Введите концентрацию белка лиганда и детали температуры. Нажмите кнопку Пуск, чтобы выполнить процесс инъекции. Подождите 1,4 часа, пока взаимодействие с белковым лигандом завершится.

После завершения внедрения выберите выделенную кнопку анализа, чтобы проанализировать необработанные данные с помощью программного обеспечения для анализа. Затем нажмите «Обзор», чтобы отобразить необработанные данные, и выберите модель подгонки в качестве одного набора сайта привязки. Наблюдались особенности созревания печени, включая бинуклеированные клетки и морфологию полигональной формы, особенно в дифференцированной стадии MHC.
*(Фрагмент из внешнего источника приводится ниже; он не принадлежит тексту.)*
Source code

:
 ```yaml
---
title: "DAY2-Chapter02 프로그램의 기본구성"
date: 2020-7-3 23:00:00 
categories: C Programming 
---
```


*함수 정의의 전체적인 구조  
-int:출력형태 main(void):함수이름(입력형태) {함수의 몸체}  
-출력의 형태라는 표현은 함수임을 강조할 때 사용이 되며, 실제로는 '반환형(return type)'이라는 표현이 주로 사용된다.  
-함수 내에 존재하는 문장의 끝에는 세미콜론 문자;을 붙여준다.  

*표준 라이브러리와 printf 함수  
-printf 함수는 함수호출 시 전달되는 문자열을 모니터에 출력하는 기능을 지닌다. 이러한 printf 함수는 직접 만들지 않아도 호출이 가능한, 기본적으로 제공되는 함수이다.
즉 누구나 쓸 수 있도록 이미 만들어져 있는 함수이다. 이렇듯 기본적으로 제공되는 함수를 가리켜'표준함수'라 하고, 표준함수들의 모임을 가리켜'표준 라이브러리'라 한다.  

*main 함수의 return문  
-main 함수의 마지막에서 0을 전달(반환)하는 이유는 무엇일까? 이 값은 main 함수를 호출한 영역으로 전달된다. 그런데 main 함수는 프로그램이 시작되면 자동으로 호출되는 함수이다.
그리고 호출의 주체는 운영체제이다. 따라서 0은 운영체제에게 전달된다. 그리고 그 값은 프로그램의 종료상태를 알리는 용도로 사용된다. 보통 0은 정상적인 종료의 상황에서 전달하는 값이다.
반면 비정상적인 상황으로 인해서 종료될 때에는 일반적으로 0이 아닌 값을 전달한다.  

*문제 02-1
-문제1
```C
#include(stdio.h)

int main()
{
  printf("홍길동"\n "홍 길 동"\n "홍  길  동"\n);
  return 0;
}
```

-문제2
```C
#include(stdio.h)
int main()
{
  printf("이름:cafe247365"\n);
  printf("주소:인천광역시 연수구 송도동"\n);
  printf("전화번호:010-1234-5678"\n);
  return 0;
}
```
Значительное увеличение экспрессии NTCP наблюдалось при дифференцированном HepaRG и дифференцированном MHC. Высокогликозилированная форма NTCP была обнаружена больше в дифференцированном MHC, чем в дифференцированном HepaRG. Уровни NTCP были выше в дифференцированных клетках MHC, чем в недифференцированных клетках.

Окрашивание иммунофлуоресценцией вируса оценивало активность входа против HBV на седьмой день после заражения, а уровень связывания вируса на рецепторе клеточной поверхности оценивали с помощью полимеразной цепной реакции в режиме реального времени. Анализ поглощения таурохолевой кислоты показал, что карательная ингибирующая активность соединений-кандидатов снижает связывание вируса гепатита В через NTCP. Колориметрическое изменение было обнаружено при непрерывных инъекциях в клетку образца.

Стандартная нелинейная регрессия наименьших квадратов была построена на основе одного сайта привязки, хорошо приспособленного к данным. Сплошная линия указала, что наиболее соответствует экспериментальным значениям для связывания SBB как a и что клетки и вирусные частицы гепатита B инкубируются при четырех градусах Цельсия. Обновление таурохолевой кислоты может быть оценено с помощью радиоактивной техники.

Уровень радиоактивной таурохолевой кислоты может быть количественно определен с помощью счетчика моделирования жидкости. Этот метод прост и быстр для скрининга на проникновение вируса в исследовательскую активность любого противовирусного режима, который поможет предотвратить инфекцию или повторное заражение.